* **Problem description**:
Please transcribe all of the entries exactly, leaving out any images.

■ ■ ■ ■ ■ ■ ■

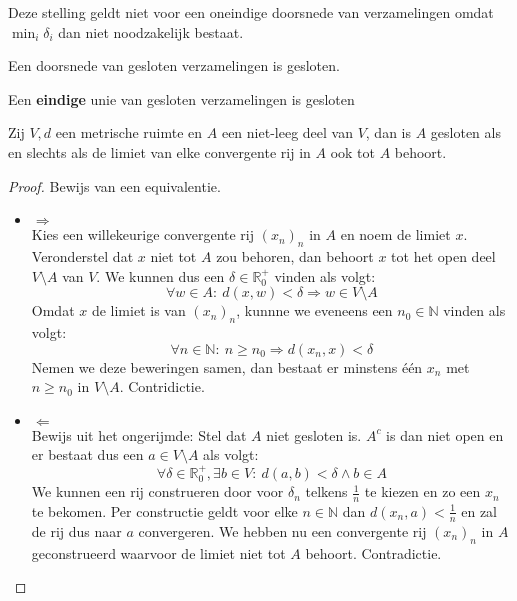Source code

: \documentclass[main.tex]{subfiles}
\begin{document}
\begin{opm}
  Deze stelling geldt niet voor een oneindige doorsnede van verzamelingen omdat $\min_{i}\delta_{i}$ dan niet noodzakelijk bestaat.
\end{opm}

\begin{pr}
  Een doorsnede van gesloten verzamelingen is gesloten.
\end{pr}

\begin{pr}
  Een \textbf{eindige} unie van gesloten verzamelingen is gesloten
\end{pr}

\begin{pr}
  Zij $V,d$ een metrische ruimte en $A$ een niet-leeg deel van $V$, dan is $A$ gesloten als en slechts als de limiet van elke convergente rij in $A$ ook tot $A$ behoort.

  \begin{proof}
    Bewijs van een equivalentie.
    \begin{itemize}
    \item $\Rightarrow$\\
      Kies een willekeurige convergente rij $(x_{n})_{n}$ in $A$ en noem de limiet $x$.
      Veronderstel dat $x$ niet tot $A$ zou behoren, dan behoort $x$ tot het open deel $V \setminus A$ van $V$.
      We kunnen dus een $\delta \in \mathbb{R}_{0}^{+}$ vinden als volgt:
      \[ \forall w \in A:\ d(x,w) < \delta \Rightarrow w \in V \setminus A \]
      Omdat $x$ de limiet is van $(x_{n})_{n}$, kunnne we eveneens een $n_{0}\in \mathbb{N}$ vinden als volgt:
      \[ \forall n\in \mathbb{N}:\ n \ge n_{0} \Rightarrow d(x_{n},x) < \delta \]
      Nemen we deze beweringen samen, dan bestaat er minstens \'e\'en $x_{n}$ met $n\ge n_{0}$ in $V \setminus A$.
      Contridictie.
    \item $\Leftarrow$\\
      Bewijs uit het ongerijmde: Stel dat $A$ niet gesloten is.
      $A^{c}$ is dan niet open en er bestaat dus een $a\in V \setminus A$ als volgt:
      \[ \forall \delta \in \mathbb{R}_{0}^{+}, \exists b\in V:\ d(a,b) < \delta \wedge b \in A \]
      We kunnen een rij construeren door voor $\delta_{n}$ telkens $\frac{1}{n}$ te kiezen en zo een $x_{n}$ te bekomen.
      Per constructie geldt voor elke $n\in \mathbb{N}$ dan $d(x_{n},a) < \frac{1}{n}$ en zal de rij dus naar $a$ convergeren.
      We hebben nu een convergente rij $(x_{n})_{n}$ in $A$ geconstrueerd waarvoor de limiet niet tot $A$ behoort.
      Contradictie.
    \end{itemize}
  \end{proof}
\end{pr}
 
\end{document}
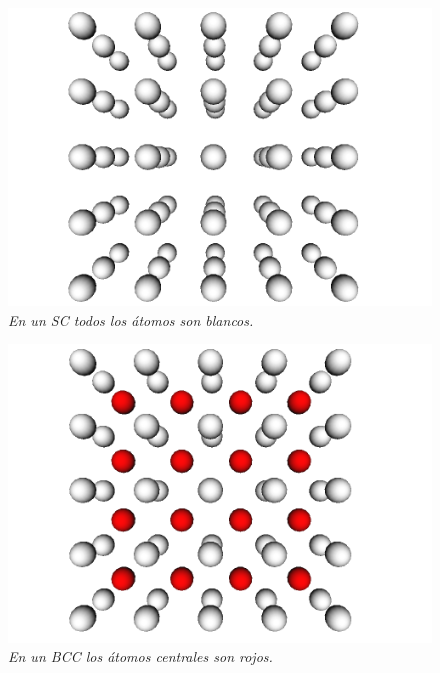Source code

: \begin{figure}[ht]
  \centering
  \includegraphics[scale=.3]{images/atomCanvas-SC}
  \caption{\em En un SC todos los átomos son blancos.}
  \label{atomCanvas-SC}
\end{figure}

\begin{figure}[ht]
  \centering
  \includegraphics[scale=.3]{images/atomCanvas-BCC}
  \caption{\em En un BCC los átomos centrales son rojos.}
  \label{atomCanvas-BCC}
\end{figure}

■ ■ ■ ■ ■ ■ ■

* **Written reply**:
Source code

: \documentclass[main.tex]{subfiles}
\begin{document}
\begin{opm}
  Deze stelling geldt niet voor een oneindige doorsnede van verzamelingen omdat $\min_{i}\delta_{i}$ dan niet noodzakelijk bestaat.
\end{opm}

\begin{pr}
  Een doorsnede van gesloten verzamelingen is gesloten.
\end{pr}

\begin{pr}
  Een \textbf{eindige} unie van gesloten verzamelingen is gesloten
\end{pr}

\begin{pr}
  Zij $V,d$ een metrische ruimte en $A$ een niet-leeg deel van $V$, dan is $A$ gesloten als en slechts als de limiet van elke convergente rij in $A$ ook tot $A$ behoort.

  \begin{proof}
    Bewijs van een equivalentie.
    \begin{itemize}
    \item $\Rightarrow$\\
      Kies een willekeurige convergente rij $(x_{n})_{n}$ in $A$ en noem de limiet $x$.
      Veronderstel dat $x$ niet tot $A$ zou behoren, dan behoort $x$ tot het open deel $V \setminus A$ van $V$.
      We kunnen dus een $\delta \in \mathbb{R}_{0}^{+}$ vinden als volgt:
      \[ \forall w \in A:\ d(x,w) < \delta \Rightarrow w \in V \setminus A \]
      Omdat $x$ de limiet is van $(x_{n})_{n}$, kunnne we eveneens een $n_{0}\in \mathbb{N}$ vinden als volgt:
      \[ \forall n\in \mathbb{N}:\ n \ge n_{0} \Rightarrow d(x_{n},x) < \delta \]
      Nemen we deze beweringen samen, dan bestaat er minstens \'e\'en $x_{n}$ met $n\ge n_{0}$ in $V \setminus A$.
      Contridictie.
    \item $\Leftarrow$\\
      Bewijs uit het ongerijmde: Stel dat $A$ niet gesloten is.
      $A^{c}$ is dan niet open en er bestaat dus een $a\in V \setminus A$ als volgt:
      \[ \forall \delta \in \mathbb{R}_{0}^{+}, \exists b\in V:\ d(a,b) < \delta \wedge b \in A \]
      We kunnen een rij construeren door voor $\delta_{n}$ telkens $\frac{1}{n}$ te kiezen en zo een $x_{n}$ te bekomen.
      Per constructie geldt voor elke $n\in \mathbb{N}$ dan $d(x_{n},a) < \frac{1}{n}$ en zal de rij dus naar $a$ convergeren.
      We hebben nu een convergente rij $(x_{n})_{n}$ in $A$ geconstrueerd waarvoor de limiet niet tot $A$ behoort.
      Contradictie.
    \end{itemize}
  \end{proof}
\end{pr}
 
\end{document}
Source code

: \begin{figure}[ht]
  \centering
  \includegraphics[scale=.3]{images/atomCanvas-SC}
  \caption{\em En un SC todos los átomos son blancos.}
  \label{atomCanvas-SC}
\end{figure}

\begin{figure}[ht]
  \centering
  \includegraphics[scale=.3]{images/atomCanvas-BCC}
  \caption{\em En un BCC los átomos centrales son rojos.}
  \label{atomCanvas-BCC}
\end{figure}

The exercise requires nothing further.